(Stored items from a collection)
----------

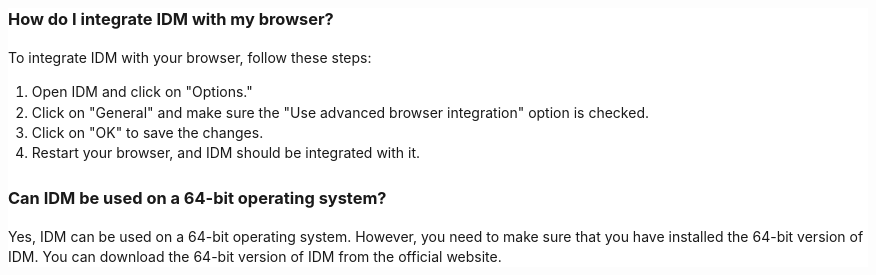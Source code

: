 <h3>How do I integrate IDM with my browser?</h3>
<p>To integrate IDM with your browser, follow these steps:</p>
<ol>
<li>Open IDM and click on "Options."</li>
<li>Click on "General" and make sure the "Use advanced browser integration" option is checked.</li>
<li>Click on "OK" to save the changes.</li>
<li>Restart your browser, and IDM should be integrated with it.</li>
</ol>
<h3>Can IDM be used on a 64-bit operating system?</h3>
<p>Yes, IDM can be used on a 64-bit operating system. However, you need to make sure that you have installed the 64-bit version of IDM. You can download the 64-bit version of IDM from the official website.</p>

----------

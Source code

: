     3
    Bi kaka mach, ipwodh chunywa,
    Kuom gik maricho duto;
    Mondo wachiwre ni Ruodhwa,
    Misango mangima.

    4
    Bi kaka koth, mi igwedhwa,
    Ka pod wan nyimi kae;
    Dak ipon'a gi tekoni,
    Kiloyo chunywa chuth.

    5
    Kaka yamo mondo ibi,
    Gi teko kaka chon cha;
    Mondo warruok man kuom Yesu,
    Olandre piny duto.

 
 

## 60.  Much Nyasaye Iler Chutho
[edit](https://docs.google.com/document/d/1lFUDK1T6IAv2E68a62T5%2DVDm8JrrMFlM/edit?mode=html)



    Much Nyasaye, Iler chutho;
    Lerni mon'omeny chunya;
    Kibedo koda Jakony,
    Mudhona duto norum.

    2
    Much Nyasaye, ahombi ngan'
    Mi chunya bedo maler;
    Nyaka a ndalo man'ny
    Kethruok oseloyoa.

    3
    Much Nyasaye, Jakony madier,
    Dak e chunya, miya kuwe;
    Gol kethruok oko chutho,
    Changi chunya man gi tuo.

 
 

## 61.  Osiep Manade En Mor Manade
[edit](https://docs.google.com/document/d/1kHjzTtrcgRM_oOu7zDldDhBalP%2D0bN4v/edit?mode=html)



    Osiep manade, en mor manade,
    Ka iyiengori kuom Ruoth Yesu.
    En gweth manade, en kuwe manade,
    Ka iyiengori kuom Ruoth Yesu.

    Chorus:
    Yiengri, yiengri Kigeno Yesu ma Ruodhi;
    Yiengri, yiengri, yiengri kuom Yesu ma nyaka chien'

----------

• **PROBLEM REQUIREMENTS**:
Above are the records. Print exactly, and only, the lines from the line with "Yiengri, yiengri Kigeno Yesu ma Ruodhi;" to the line with "Yiengri, yiengri, yiengri", both inclusive.

• **OUTPUT**:
    Yiengri, yiengri Kigeno Yesu ma Ruodhi;
    Yiengri, yiengri, yiengri kuom Yesu ma nyaka chien'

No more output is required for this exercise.